Besluit van 5 april 1967, houdende uitvoering van artikel 18, tweede lid, van de Zaaizaad- en Plantgoedwet

Besluit ex artikel 18 Zaaizaad- en Plantgoedwet

Wij JULIANA, bij de gratie Gods, Koningin der Nederlanden, Prinses van Oranje-Nassau, enz., enz., enz.
Op de voordracht van Onze Minister van Landbouw en Visserij van 15 februari 1967, no. J. 505, Directie Juridische en Bedrijfsorganisatorische Zaken;
De Raad van State gehoord (advies van 8 maart 1967, no. 50);
Gezien het nader rapport van Onze voornoemde Minister van 29 maart 1967, No.

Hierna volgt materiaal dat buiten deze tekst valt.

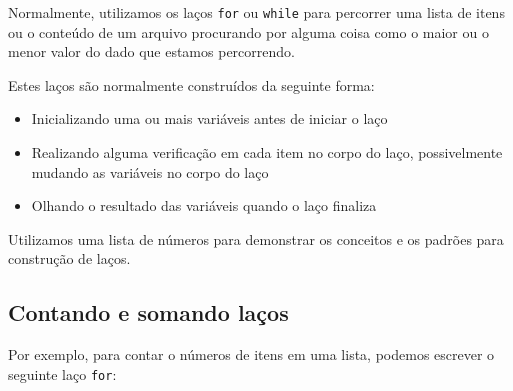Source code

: 
Normalmente, utilizamos os laços {\tt for} ou {\tt while} para percorrer
uma lista de itens ou o conteúdo de um arquivo procurando por alguma coisa
como o maior ou o menor valor do dado que estamos percorrendo.


Estes laços são normalmente construídos da seguinte forma:

\begin{itemize}

\item Inicializando uma ou mais variáveis antes de iniciar o laço

\item Realizando alguma verificação em cada item no corpo do laço,
	possivelmente mudando as variáveis no corpo do laço

\item Olhando o resultado das variáveis quando o laço finaliza
\end{itemize}


Utilizamos uma lista de números para demonstrar os conceitos e os padrões
para construção de laços.

\subsection{Contando e somando laços}


Por exemplo, para contar o números de itens em uma lista, podemos escrever
o seguinte laço {\tt for}:

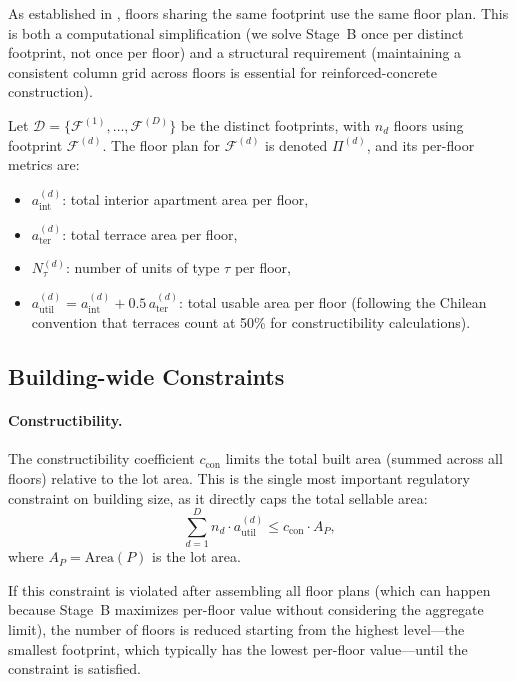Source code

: \documentclass[11pt,a4paper]{article}
\newcommand{\calF}{\mathcal{F}}
\begin{document}
As established in , floors sharing the same footprint
use the same floor plan. This is both a computational simplification
(we solve Stage~B once per distinct footprint, not once per floor) and
a structural requirement (maintaining a consistent column grid across
floors is essential for reinforced-concrete construction).

Let $\mathcal{D} = \{\calF^{(1)}, \ldots, \calF^{(D)}\}$ be the distinct
footprints, with $n_d$ floors using footprint $\calF^{(d)}$. The floor
plan for $\calF^{(d)}$ is denoted $\Pi^{(d)}$, and its per-floor
metrics are:
\begin{itemize}[nosep]
    \item $a_{\text{int}}^{(d)}$: total interior apartment area per floor,
    \item $a_{\text{ter}}^{(d)}$: total terrace area per floor,
    \item $N_{\tau}^{(d)}$: number of units of type $\tau$ per floor,
    \item $a_{\text{util}}^{(d)} = a_{\text{int}}^{(d)} + 0.5\,a_{\text{ter}}^{(d)}$: total usable area per floor (following the Chilean convention that terraces count at 50\% for constructibility calculations).
\end{itemize}

\subsection{Building-wide Constraints}

\paragraph{Constructibility.}
The constructibility coefficient $c_{\text{con}}$ limits the total
built area (summed across all floors) relative to the lot area. This
is the single most important regulatory constraint on building size,
as it directly caps the total sellable area:
\begin{equation}\label{eq:constructibility}
    \sum_{d=1}^{D} n_d \cdot a_{\text{util}}^{(d)} \leq c_{\text{con}} \cdot A_P,
\end{equation}
where $A_P = \text{Area}(P)$ is the lot area.

If this constraint is violated after assembling all floor plans (which
can happen because Stage~B maximizes per-floor value without considering
the aggregate limit), the number of floors is reduced starting from the
highest level---the smallest footprint, which typically has the lowest
per-floor value---until the constraint is satisfied.
\end{document}
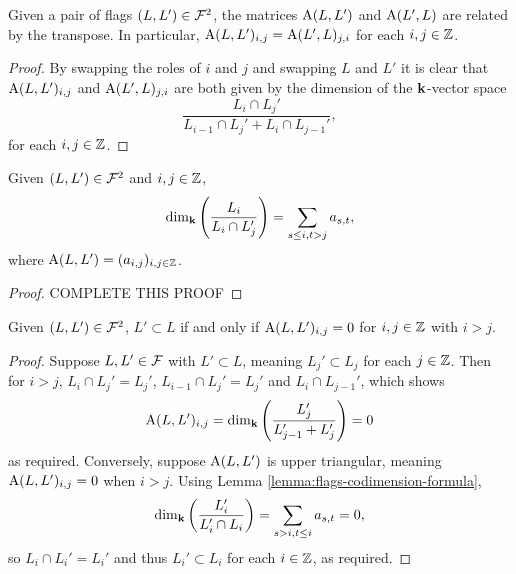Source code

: \documentclass[a4paper, 11pt]{report}
\begin{document}
\begin{lemma}
Given a pair of flags $(L,L')\in\mathcal{F}^2$, the matrices $\operatorname{A}(L,L')$ and $\operatorname{A}(L',L)$ are related by the transpose. In particular, $\operatorname{A}(L,L')_{i,j} = \operatorname{A}(L',L)_{j,i}$ for each $i,j\in\mathbb{Z}$.
\end{lemma}
\begin{proof}
By swapping the roles of $i$ and $j$ and swapping $L$ and $L'$ it is clear that $\operatorname{A}(L,L')_{i,j}$ and $\operatorname{A}(L',L)_{j,i}$ are both given by the dimension of the $\mathbf{k}$-vector space
\begin{equation*}
\frac{L_i\cap L_j'}{L_{i-1}\cap L_j' + L_i\cap L_{j-1}'},
\end{equation*}
for each $i,j\in\mathbb{Z}$.
\end{proof}

\begin{lemma}\label{lemma:flags-codimension-formula}
Given $(L,L')\in\mathcal{F}^2$ and $i,j\in\mathbb{Z}$,
\begin{equation*}
\dim_{\mathbf{k}}\left(\frac{L_i}{L_i\cap L_j'}\right) = \sum_{s\le i, t>j} a_{s,t},
\end{equation*}
where $\operatorname{A}(L,L')=(a_{i,j})_{i,j\in\mathbb{Z}}$.
\end{lemma}
\begin{proof}
{\color{red}COMPLETE THIS PROOF}	
\end{proof}

\begin{lemma}
Given $(L,L')\in\mathcal{F}^2$, $L'\subset L$ if and only if $\operatorname{A}(L,L')_{i,j}=0$ for $i,j\in\mathbb{Z}$ with $i>j$.
\end{lemma}
\begin{proof}
Suppose $L,L'\in\mathcal{F}$ with $L'\subset L$, meaning $L_j'\subset L_j$ for each $j\in\mathbb{Z}$. Then for $i>j$, $L_i\cap L_j' = L_j'$, $L_{i-1}\cap L_j' = L_j'$ and $L_i\cap L_{j-1}'$, which shows
\begin{equation*}
\operatorname{A}(L,L')_{i,j} = \dim_{\mathbf{k}}\left(\frac{L_j'}{L_{j-1}'+L_j'}\right) = 0
\end{equation*}
as required. Conversely, suppose $\operatorname{A}(L,L')$ is upper triangular, meaning $\operatorname{A}(L,L')_{i,j}=0$ when $i>j$. Using Lemma \ref{lemma:flags-codimension-formula},
\begin{equation*}
\dim_{\mathbf{k}}\left(\frac{L_i'}{L_i'\cap L_i}\right) = \sum_{s>i,t\le i} a_{s,t} = 0,
\end{equation*}
so $L_i\cap L_i' = L_i'$ and thus $L_i'\subset L_i$ for each $i\in\mathbb{Z}$, as required.
\end{proof}
\end{document}
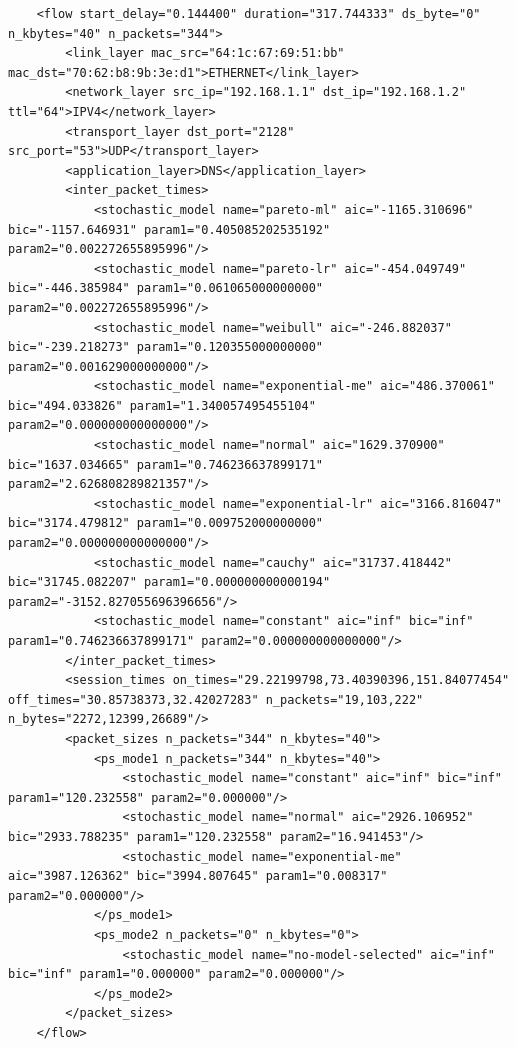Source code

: \begin{verbatim}
    <flow start_delay="0.144400" duration="317.744333" ds_byte="0" n_kbytes="40" n_packets="344">
        <link_layer mac_src="64:1c:67:69:51:bb" mac_dst="70:62:b8:9b:3e:d1">ETHERNET</link_layer>
        <network_layer src_ip="192.168.1.1" dst_ip="192.168.1.2" ttl="64">IPV4</network_layer>
        <transport_layer dst_port="2128" src_port="53">UDP</transport_layer>
        <application_layer>DNS</application_layer>
        <inter_packet_times>
            <stochastic_model name="pareto-ml" aic="-1165.310696" bic="-1157.646931" param1="0.405085202535192" param2="0.002272655895996"/>
            <stochastic_model name="pareto-lr" aic="-454.049749" bic="-446.385984" param1="0.061065000000000" param2="0.002272655895996"/>
            <stochastic_model name="weibull" aic="-246.882037" bic="-239.218273" param1="0.120355000000000" param2="0.001629000000000"/>
            <stochastic_model name="exponential-me" aic="486.370061" bic="494.033826" param1="1.340057495455104" param2="0.000000000000000"/>
            <stochastic_model name="normal" aic="1629.370900" bic="1637.034665" param1="0.746236637899171" param2="2.626808289821357"/>
            <stochastic_model name="exponential-lr" aic="3166.816047" bic="3174.479812" param1="0.009752000000000" param2="0.000000000000000"/>
            <stochastic_model name="cauchy" aic="31737.418442" bic="31745.082207" param1="0.000000000000194" param2="-3152.827055696396656"/>
            <stochastic_model name="constant" aic="inf" bic="inf" param1="0.746236637899171" param2="0.000000000000000"/>
        </inter_packet_times>
        <session_times on_times="29.22199798,73.40390396,151.84077454" off_times="30.85738373,32.42027283" n_packets="19,103,222" n_bytes="2272,12399,26689"/>
        <packet_sizes n_packets="344" n_kbytes="40">
            <ps_mode1 n_packets="344" n_kbytes="40">
                <stochastic_model name="constant" aic="inf" bic="inf" param1="120.232558" param2="0.000000"/>
                <stochastic_model name="normal" aic="2926.106952" bic="2933.788235" param1="120.232558" param2="16.941453"/>
                <stochastic_model name="exponential-me" aic="3987.126362" bic="3994.807645" param1="0.008317" param2="0.000000"/>
            </ps_mode1>
            <ps_mode2 n_packets="0" n_kbytes="0">
                <stochastic_model name="no-model-selected" aic="inf" bic="inf" param1="0.000000" param2="0.000000"/>
            </ps_mode2>
        </packet_sizes>
    </flow>
\end{verbatim}


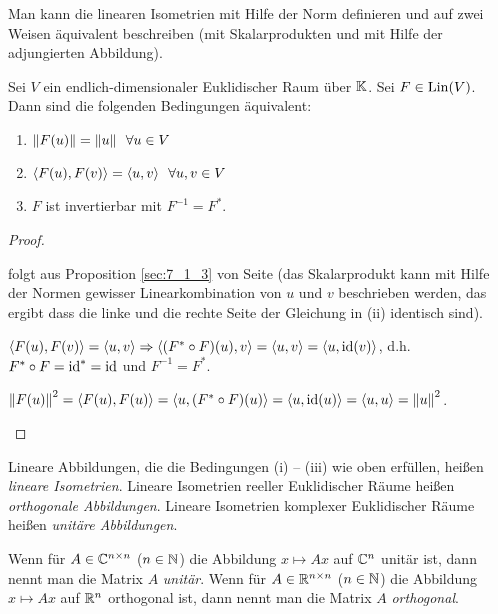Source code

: Man kann die linearen Isometrien mit Hilfe der Norm definieren und auf  zwei Weisen äquivalent beschreiben (mit Skalarprodukten und mit Hilfe der adjungierten Abbildung). 
\begin{thm}
	Sei $ V $ ein endlich-dimensionaler Euklidischer Raum über $ \mathbb K $. Sei $ F \in \operatorname{Lin}(V) $. Dann sind die folgenden Bedingungen äquivalent:
	\begin{enumerate}
		\item
			$ \left\| F(u) \right\| = \left\| u \right\| \enspace \forall u \in V $
		\item
			$ \left\langle F(u),F(v) \right\rangle = \left\langle u,v \right\rangle \enspace \forall u,v \in V $
		\item
			$ F $ ist invertierbar mit $F^{-1} = F^\ast$. 
	\end{enumerate}
\end{thm}
\begin{proof}\
	\begin{description}[font=\normalfont]
		\item[(i)$ \Rightarrow $(ii):]
			folgt aus Proposition \ref*{sec:7_1_3} von Seite \pageref*{sec:7_1_3} (das Skalarprodukt kann mit Hilfe der Normen gewisser Linearkombination von $u$ und $v$ beschrieben werden, das ergibt dass die linke und die rechte Seite der Gleichung in (ii) identisch sind). 
		\item[(ii)$ \Rightarrow $(iii):]
			$ \left\langle F(u),F(v) \right\rangle = \left\langle u,v \right\rangle \Rightarrow \left\langle (F^\ast \circ F)(u),v \right\rangle = \left\langle u,v \right\rangle = \left\langle u,\operatorname{id}(v) \right\rangle $, d.h. $ F^\ast \circ F = \operatorname{id}^\ast = \operatorname{id} $ und $ F^{-1} = F^\ast $.
		\item[(iii)$ \Rightarrow $(i):]
			$ \left\| F(u) \right\|^2 = \left\langle F(u),F(u) \right\rangle = \left\langle u,(F^\ast \circ F)(u) \right\rangle = \left\langle u,\operatorname{id}(u) \right\rangle = \left\langle u,u \right\rangle = \left\| u \right\|^2 $. \qedhere
	\end{description}
\end{proof}

\noindent Lineare Abbildungen, die die Bedingungen (i) -- (iii) wie oben erfüllen, heißen \emph{lineare Isometrien}. Lineare Isometrien reeller Euklidischer Räume heißen \emph{orthogonale Abbildungen}. Lineare Isometrien komplexer Euklidischer Räume heißen \emph{unitäre Abbildungen}.

Wenn für $ A \in \mathbb C^{n \times n} $ ($ n \in \mathbb N $) die Abbildung $ x \mapsto Ax $ auf $ \mathbb C^n $ unitär ist, dann nennt man die Matrix $ A $ \emph{unitär}. Wenn für $ A \in \mathbb R^{n \times n} $ ($ n \in \mathbb N $) die Abbildung $ x \mapsto Ax $ auf $ \mathbb R^n $ orthogonal ist, dann nennt man die Matrix $ A $ \emph{orthogonal}.

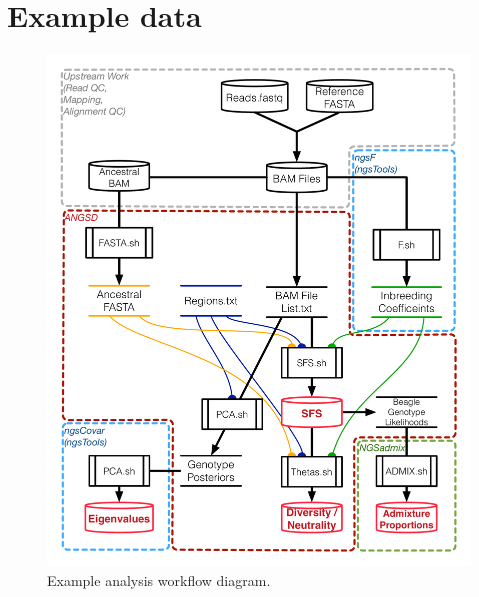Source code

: \documentclass[10pt,a4paper]{article}
\begin{document}
\section*{Example data}
\begin{figure}
\centering
\includegraphics[width=\linewidth]{figures/MainTextWorkflow.pdf}
\caption{Example analysis workflow diagram.}
\label{fig:workflow}
\end{figure}
\end{document}
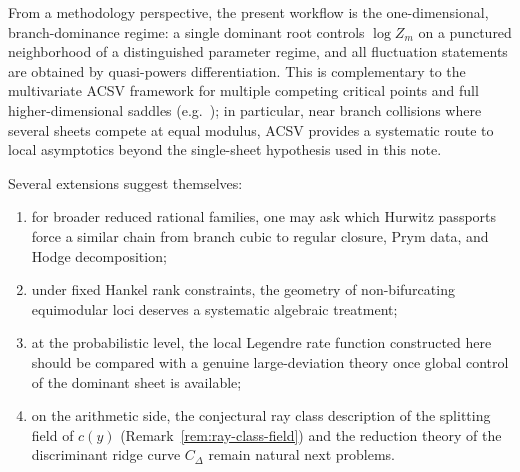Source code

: From a methodology perspective, the present workflow is the one-dimensional, branch-dominance regime: a single dominant root controls \(\log Z_m\) on a punctured neighborhood of a distinguished parameter regime, and all fluctuation statements are obtained by quasi-powers differentiation.
This is complementary to the multivariate ACSV framework for multiple competing critical points and full higher-dimensional saddles (e.g.\ \cite{PemantleWilson2013}); in particular, near branch collisions where several sheets compete at equal modulus, ACSV provides a systematic route to local asymptotics beyond the single-sheet hypothesis used in this note.

Several extensions suggest themselves:
\begin{enumerate}
  \item for broader reduced rational families, one may ask which Hurwitz passports force a similar chain from branch cubic to regular closure, Prym data, and Hodge decomposition;
  \item under fixed Hankel rank constraints, the geometry of non-bifurcating equimodular loci deserves a systematic algebraic treatment;
  \item at the probabilistic level, the local Legendre rate function constructed here should be compared with a genuine large-deviation theory once global control of the dominant sheet is available;
  \item on the arithmetic side, the conjectural ray class description of the splitting field of \(c(y)\) (Remark~\ref{rem:ray-class-field}) and the reduction theory of the discriminant ridge curve \(C_\Delta\) remain natural next problems.
\end{enumerate}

J. 809, Directie Juridische en Bedrijfsorganisatorische Zaken;

Hebben goedgevonden en verstaan:

Artikel

1

Voor de toepassing van het bij dit besluit bepaalde wordt onder "kweker" mede verstaan: de instandhouder.

Artikel

3

Artikel

4

Als landbouwgewassen bedoeld in artikel 18, twede lid, van de Zaaizaad- en Plantgoedwet worden aangewezen de onder I vermelde gewassen, behorend tot de daarachter onder II vermelde botanische soorten:

I

II

1.

a. suikerbiet,

- Beta vulgaris L.

b. voederbiet

2.

mergkool

- Brassica oleracea L.

3.

karwij

- Carum carvi L.

4.

luzerne

- Medicago sativa L., Medicago

* varia Martyn

5.

serradelle

- Ornithopus sativus Brot.

6.

kanariezaad

- Phalaris canariensis L.

7.

rogge

- Secale cereale L.

8.

spurrie

- Spergula arvensis L.

9.

Alexandrijnse klaver

- Trifolium alexandrinum L.

10.

rode klaver

- Trifolium pratense L.

11.

witte klaver

- Trifolium repens L.

Onze Minister van Landbouw en Visserij is belast met de uitvoering van dit besluit, hetwelk in het Staatsblad zal worden geplaatst en waarvan afschrift zal worden gezonden aan de Raad van State.

Soestdijk
JULIANA.
De Minister van Landbouw en Visserij, P. J. LARDINOIS.
De Minister van Justitie, C. H. F. POLAK.